Collect every line of the records below that contains the word "country".

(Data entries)
----------------
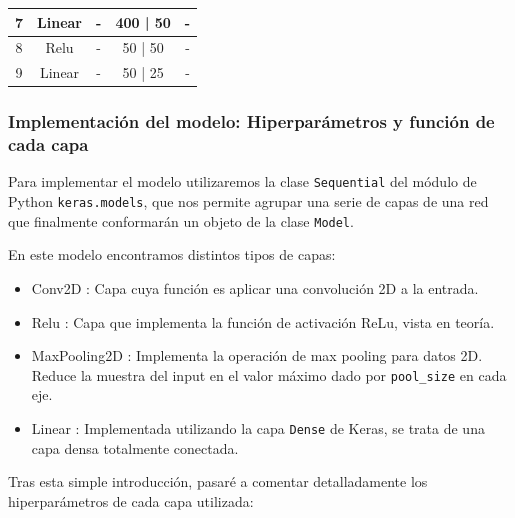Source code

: \documentclass[12pt, spanish]{article}
\begin{document}
\begin{table}[H]
{\begin{tabular}{|c|c|c|c|c|}
7                       & Linear                & -                                                                                    & 400 | 50                          & -                                                                                                 \\ \hline
8                       & Relu                  & -                                                                                    & 50 | 50                           & -                                                                                                 \\ \hline
9                       & Linear                & -                                                                                    & 50 | 25                           & -                                                                                                 \\ \hline
\end{tabular}%
}
\end{table}


\subsubsection{Implementación del modelo: Hiperparámetros y función de cada capa}

Para implementar el modelo utilizaremos la clase \texttt{Sequential} del módulo de Python \texttt{keras.models}, que nos permite agrupar una serie de capas de una red que finalmente conformarán un objeto de la clase \texttt{Model}.

En este modelo encontramos distintos tipos de capas:

\begin{itemize}
	\item Conv2D\cite{conv2d} : Capa cuya función es aplicar una convolución 2D a la entrada.
	\item Relu\cite{relu} : Capa que implementa la función de activación ReLu, vista en teoría.
	\item MaxPooling2D\cite{maxpooling2d} : Implementa la operación de max pooling para datos 2D. Reduce la muestra del input en el valor máximo dado por \texttt{pool\_size} en cada eje.
	\item Linear : Implementada utilizando la capa \texttt{Dense}\cite{dense} de Keras, se trata de una capa densa totalmente conectada.
\end{itemize}

Tras esta simple introducción, pasaré a comentar detalladamente los hiperparámetros de cada capa utilizada:
\end{document}
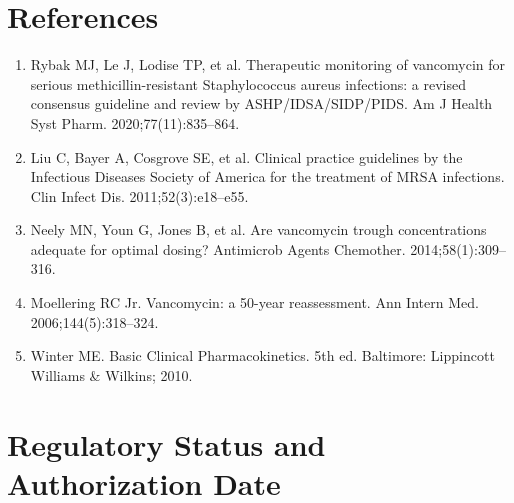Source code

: \section*{References}
\begin{enumerate}
  \item Rybak MJ, Le J, Lodise TP, et al. Therapeutic monitoring of vancomycin for serious methicillin-resistant Staphylococcus aureus infections: a revised consensus guideline and review by ASHP/IDSA/SIDP/PIDS. Am J Health Syst Pharm. 2020;77(11):835--864.
  \item Liu C, Bayer A, Cosgrove SE, et al. Clinical practice guidelines by the Infectious Diseases Society of America for the treatment of MRSA infections. Clin Infect Dis. 2011;52(3):e18--e55.
  \item Neely MN, Youn G, Jones B, et al. Are vancomycin trough concentrations adequate for optimal dosing? Antimicrob Agents Chemother. 2014;58(1):309--316.
  \item Moellering RC Jr. Vancomycin: a 50-year reassessment. Ann Intern Med. 2006;144(5):318--324.
  \item Winter ME. Basic Clinical Pharmacokinetics. 5th ed. Baltimore: Lippincott Williams \& Wilkins; 2010.
\end{enumerate}

\clearpage
\section*{Regulatory Status and Authorization Date}

\clearpage
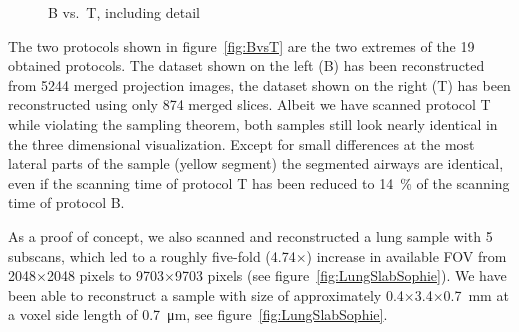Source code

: \begin{figure}
{			}%
	\caption{B vs.\ T, including detail}
	\label{fig:BvsT2}
\end{figure}
\cbend

The two protocols shown in figure~\ref{fig:BvsT} are the two extremes of the 19 obtained protocols. The dataset shown on the left (B) has been reconstructed from 5244 merged projection images, the dataset shown on the right (T) has been reconstructed using only 874 merged slices. Albeit we have scanned protocol T while violating the sampling theorem, both samples still look nearly identical in the three dimensional visualization. Except for small differences at the most lateral parts of the sample (yellow segment) the segmented airways are identical, even if the scanning time of protocol T has been reduced to \SI{14}{\percent} of the scanning time of protocol B.

As a proof of concept, we also scanned and reconstructed a lung sample with 5 subscans, which led to a roughly five-fold (4.74\(\times\)) increase in available FOV from 2048\(\times\)2048 pixels to 9703\(\times\)9703 pixels (see figure~\ref{fig:LungSlabSophie}). We have been able to reconstruct a sample with size of approximately 0.4\(\times\)3.4\(\times\)\SI{0.7}{\milli\meter} at a voxel side length of \SI{0.7}{\micro\meter}, see figure~\ref{fig:LungSlabSophie}.

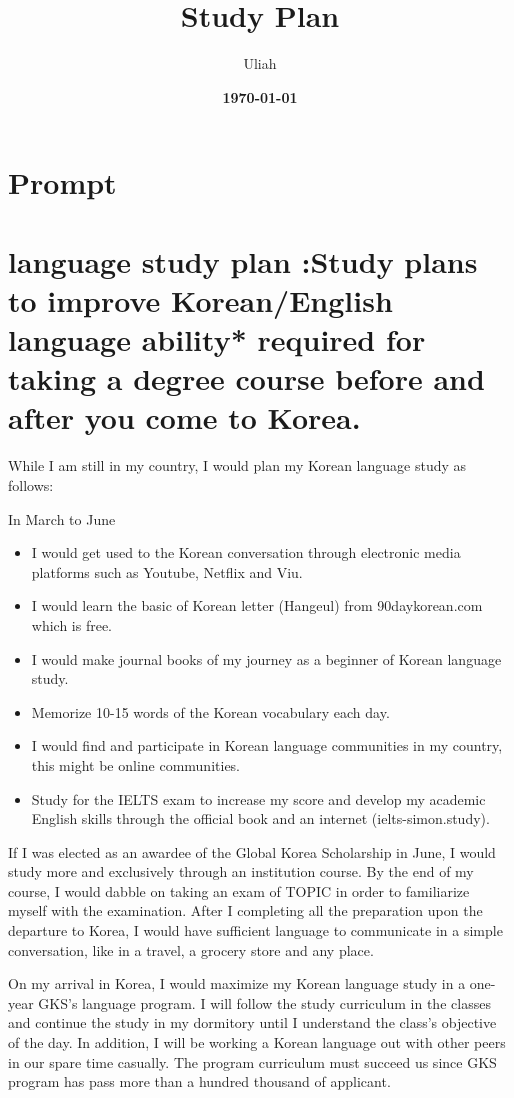 \documentclass[../main.tex]{subfiles}
\title{
	\textbf{ Study Plan} \\
} %
\date{\textbf{\today}}
\author{Uliah}
\begin{document}
\maketitle
\section{Prompt}

\section{language study plan :Study plans to improve Korean/English language ability* required for taking a degree course before and after you come to Korea.}

While I am still in my country, I would plan my Korean language study as follows:

In March to June
\begin{itemize}
	\item I would get used to the Korean conversation through electronic media platforms such as Youtube, Netflix and Viu.
	\item I would learn the basic of Korean letter (Hangeul) from 90daykorean.com which is free.
	\item I would make journal books of my journey as a beginner of Korean language study.
	\item Memorize 10-15 words of the Korean vocabulary each day.
	\item I would find and participate in Korean language communities in my country, this might be online communities.
	\item Study for the IELTS exam to increase my score and develop my academic English skills through the official book and an internet (ielts-simon.study).
\end{itemize}

If I was elected as an awardee of the Global Korea Scholarship in June, I would study more and exclusively through an institution course. By the end of my course, I would dabble on taking an exam of TOPIC in order to familiarize myself with the examination. After I completing all the preparation upon the departure to Korea, I would have sufficient language to communicate in a simple conversation, like in a travel, a grocery store and any place.

On my arrival in Korea, I would maximize my Korean language study in a one-year GKS's language program.
I will follow the study curriculum in the classes and continue the study in my dormitory until I understand the class's objective of the day.
In addition, I will be working a Korean language out with other peers in our spare time casually.
The program curriculum must succeed us since GKS program has pass more than a hundred thousand of applicant.
\end{document}
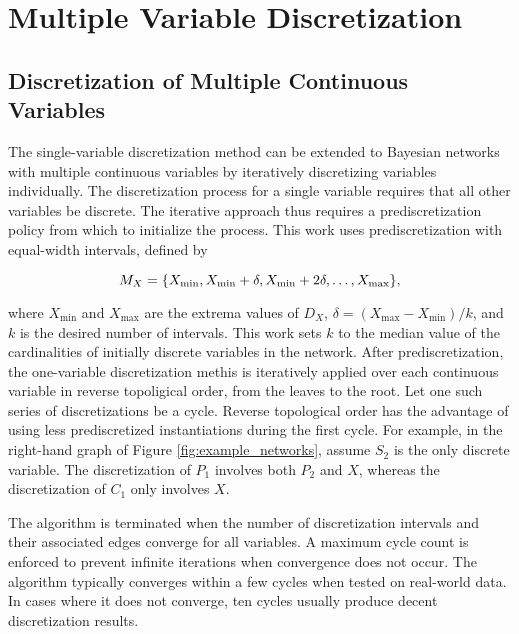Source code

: 
\section{Multiple Variable Discretization}
\label{sec:multi_var}

\subsection{Discretization of Multiple Continuous Variables}

The single-variable discretization method can be extended to Bayesian networks with multiple continuous variables by iteratively discretizing variables individually.
The discretization process for a single variable requires that all other variables be discrete.
The iterative approach thus requires a prediscretization policy from which to initialize the process.
This work uses prediscretization with equal-width intervals, defined by

\begin{equation}
M_X = \curly{X_\text{min}, X_\text{min} + \delta, X_\text{min} + 2\delta, \ldots, X_\text{max}}\text{,}
\end{equation}

\noindent
where $X_\text{min}$ and $X_\text{max}$ are the extrema values of $D_X$, $\delta = (X_\text{max} - X_\text{min})/k$, and $k$ is the desired number of intervals.
This work sets $k$ to the median value of the cardinalities of initially discrete variables in the network.
After prediscretization, the one-variable discretization methis is iteratively applied over each continuous variable in reverse topoligical order, from the leaves to the root.
Let one such series of discretizations be a cycle.
Reverse topological order has the advantage of using less prediscretized instantiations during the first cycle.
For example, in the right-hand graph of Figure \ref{fig:example_networks}, assume $S_2$ is the only discrete variable.
The discretization of $P_1$ involves both $P_2$ and $X$, whereas the discretization of $C_1$ only involves $X$.

The algorithm is terminated when the number of discretization intervals and their associated edges converge for all variables.
A maximum cycle count is enforced to prevent infinite iterations when convergence does not occur.
The algorithm typically converges within a few cycles when tested on real-world data.
In cases where it does not converge, ten cycles usually produce decent discretization results.

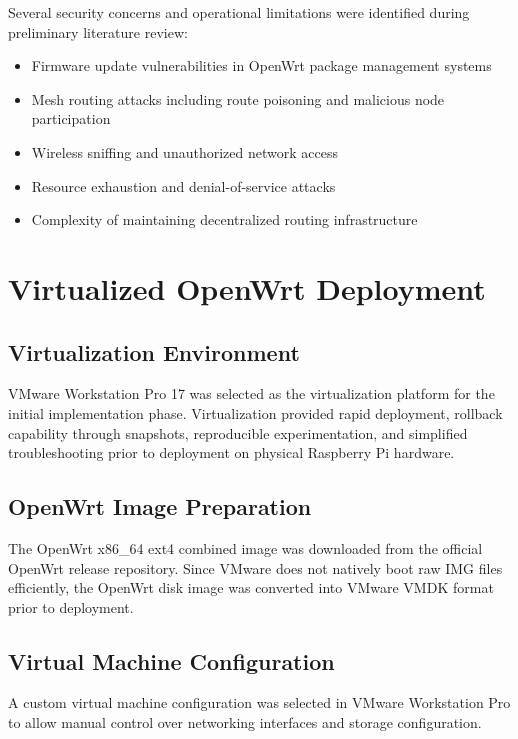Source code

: \documentclass[conference]{IEEEtran}
\begin{document}
Several security concerns and operational limitations were identified during preliminary literature review:

\begin{itemize}
    \item Firmware update vulnerabilities in OpenWrt package management systems
    \item Mesh routing attacks including route poisoning and malicious node participation
    \item Wireless sniffing and unauthorized network access
    \item Resource exhaustion and denial-of-service attacks
    \item Complexity of maintaining decentralized routing infrastructure
\end{itemize}

\section{Virtualized OpenWrt Deployment}

\subsection{Virtualization Environment}

VMware Workstation Pro 17 was selected as the virtualization platform for the initial implementation phase. Virtualization provided rapid deployment, rollback capability through snapshots, reproducible experimentation, and simplified troubleshooting prior to deployment on physical Raspberry Pi hardware.

\subsection{OpenWrt Image Preparation}

The OpenWrt x86\_64 ext4 combined image was downloaded from the official OpenWrt release repository. Since VMware does not natively boot raw IMG files efficiently, the OpenWrt disk image was converted into VMware VMDK format prior to deployment.

\subsection{Virtual Machine Configuration}

A custom virtual machine configuration was selected in VMware Workstation Pro to allow manual control over networking interfaces and storage configuration.
\end{document}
----------------
> _YOUR RESPONSE_
While I am still in my country, I would plan my Korean language study as follows:
	\item I would find and participate in Korean language communities in my country, this might be online communities.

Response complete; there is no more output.